Material shown:
--- START ---

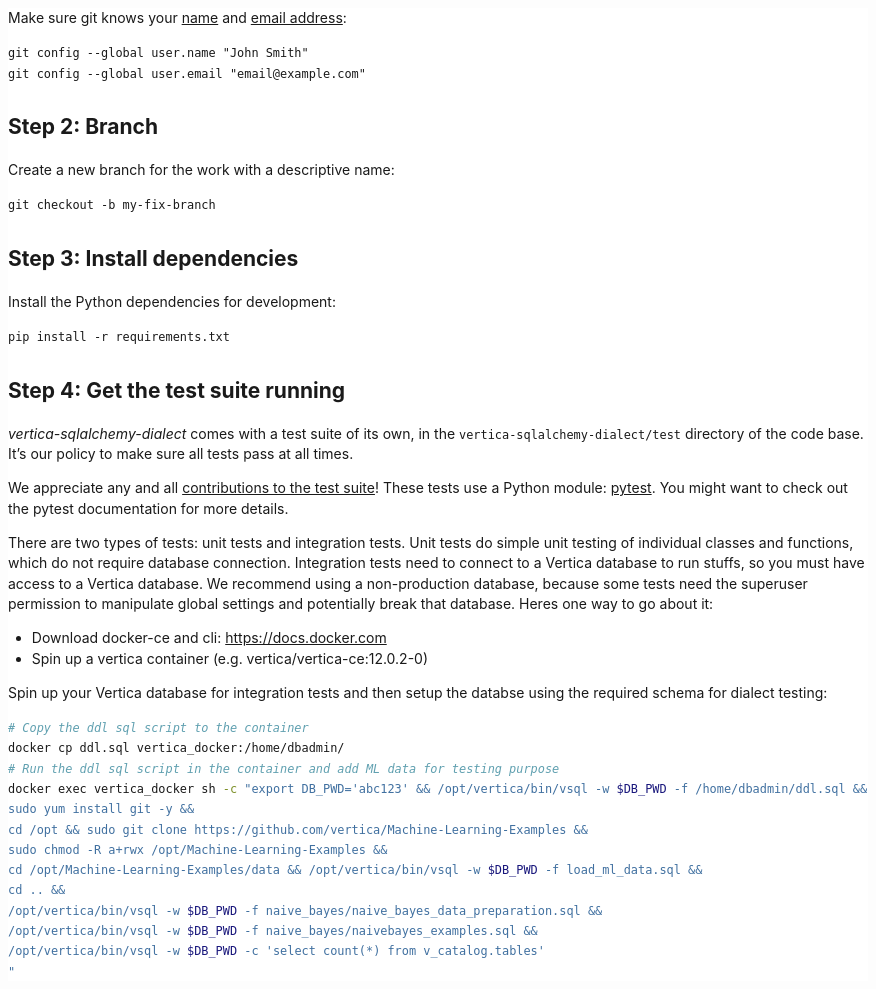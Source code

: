 Make sure git knows your [name](https://help.github.com/articles/setting-your-username-in-git/ "Set commit username in Git") and [email address](https://help.github.com/articles/setting-your-commit-email-address-in-git/ "Set commit email address in Git"):

```shell
git config --global user.name "John Smith"
git config --global user.email "email@example.com"
```

## Step 2: Branch

Create a new branch for the work with a descriptive name:

```shell
git checkout -b my-fix-branch
```

## Step 3: Install dependencies

Install the Python dependencies for development:

```shell
pip install -r requirements.txt
```


## Step 4: Get the test suite running

*vertica-sqlalchemy-dialect* comes with a test suite of its own, in the `vertica-sqlalchemy-dialect/test` directory of the code base. It’s our policy to make sure all tests pass at all times.

We appreciate any and all [contributions to the test suite](#tests)! These tests use a Python module: [pytest](https://docs.pytest.org/en/latest/). You might want to check out the pytest documentation for more details.

There are two types of tests: unit tests and integration tests. Unit tests do simple unit testing of individual classes and functions, which do not require database connection. Integration tests need to connect to a Vertica database to run stuffs, so you must have access to a Vertica database. We recommend using a non-production database, because some tests need the superuser permission to manipulate global settings and potentially break that database. Heres one way to go about it:
- Download docker-ce and cli: https://docs.docker.com
- Spin up a vertica container (e.g. vertica/vertica-ce:12.0.2-0)

Spin up your Vertica database for integration tests and then setup the databse using the required schema for dialect testing:

  ```sh
# Copy the ddl sql script to the container
docker cp ddl.sql vertica_docker:/home/dbadmin/
# Run the ddl sql script in the container and add ML data for testing purpose
docker exec vertica_docker sh -c "export DB_PWD='abc123' && /opt/vertica/bin/vsql -w $DB_PWD -f /home/dbadmin/ddl.sql &&
sudo yum install git -y &&
cd /opt && sudo git clone https://github.com/vertica/Machine-Learning-Examples &&
sudo chmod -R a+rwx /opt/Machine-Learning-Examples &&
cd /opt/Machine-Learning-Examples/data && /opt/vertica/bin/vsql -w $DB_PWD -f load_ml_data.sql &&
cd .. &&
/opt/vertica/bin/vsql -w $DB_PWD -f naive_bayes/naive_bayes_data_preparation.sql &&
/opt/vertica/bin/vsql -w $DB_PWD -f naive_bayes/naivebayes_examples.sql &&
/opt/vertica/bin/vsql -w $DB_PWD -c 'select count(*) from v_catalog.tables'
"
  ```
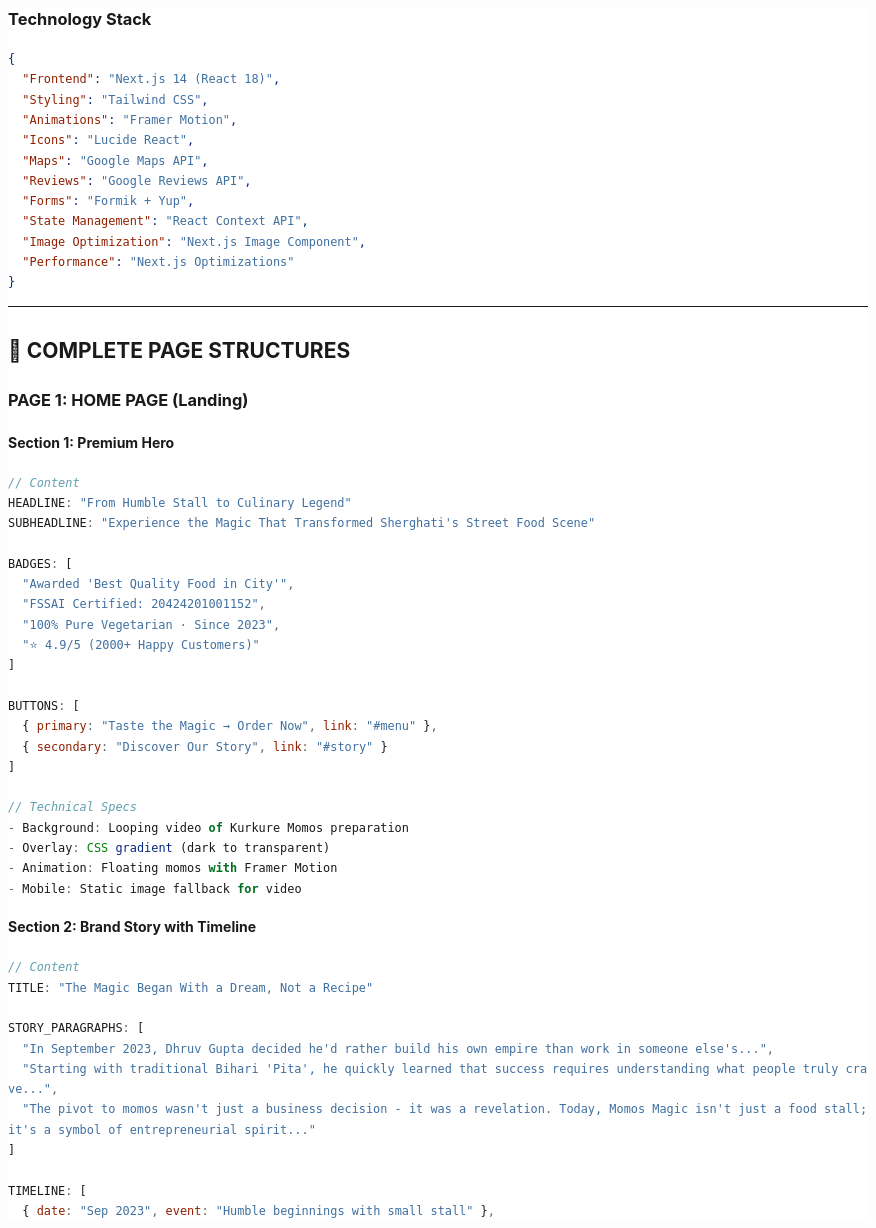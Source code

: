 ### **Technology Stack**
```json
{
  "Frontend": "Next.js 14 (React 18)",
  "Styling": "Tailwind CSS",
  "Animations": "Framer Motion",
  "Icons": "Lucide React",
  "Maps": "Google Maps API",
  "Reviews": "Google Reviews API",
  "Forms": "Formik + Yup",
  "State Management": "React Context API",
  "Image Optimization": "Next.js Image Component",
  "Performance": "Next.js Optimizations"
}
```

---

## **📄 COMPLETE PAGE STRUCTURES**

### **PAGE 1: HOME PAGE (Landing)**

#### **Section 1: Premium Hero**
```jsx
// Content
HEADLINE: "From Humble Stall to Culinary Legend"
SUBHEADLINE: "Experience the Magic That Transformed Sherghati's Street Food Scene"

BADGES: [
  "Awarded 'Best Quality Food in City'",
  "FSSAI Certified: 20424201001152", 
  "100% Pure Vegetarian · Since 2023",
  "⭐ 4.9/5 (2000+ Happy Customers)"
]

BUTTONS: [
  { primary: "Taste the Magic → Order Now", link: "#menu" },
  { secondary: "Discover Our Story", link: "#story" }
]

// Technical Specs
- Background: Looping video of Kurkure Momos preparation
- Overlay: CSS gradient (dark to transparent)
- Animation: Floating momos with Framer Motion
- Mobile: Static image fallback for video
```

#### **Section 2: Brand Story with Timeline**
```jsx
// Content
TITLE: "The Magic Began With a Dream, Not a Recipe"

STORY_PARAGRAPHS: [
  "In September 2023, Dhruv Gupta decided he'd rather build his own empire than work in someone else's...",
  "Starting with traditional Bihari 'Pita', he quickly learned that success requires understanding what people truly crave...",
  "The pivot to momos wasn't just a business decision - it was a revelation. Today, Momos Magic isn't just a food stall; it's a symbol of entrepreneurial spirit..."
]

TIMELINE: [
  { date: "Sep 2023", event: "Humble beginnings with small stall" },
```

--- END ---

Your assignment: Ending at the line with "## Step 2: Branch", reproduce exactly the lines that begin at the top of the data, and include no pictures.

Problem solution:
Source code

: Make sure git knows your [name](https://help.github.com/articles/setting-your-username-in-git/ "Set commit username in Git") and [email address](https://help.github.com/articles/setting-your-commit-email-address-in-git/ "Set commit email address in Git"):

```shell
git config --global user.name "John Smith"
git config --global user.email "email@example.com"
```

## Step 2: Branch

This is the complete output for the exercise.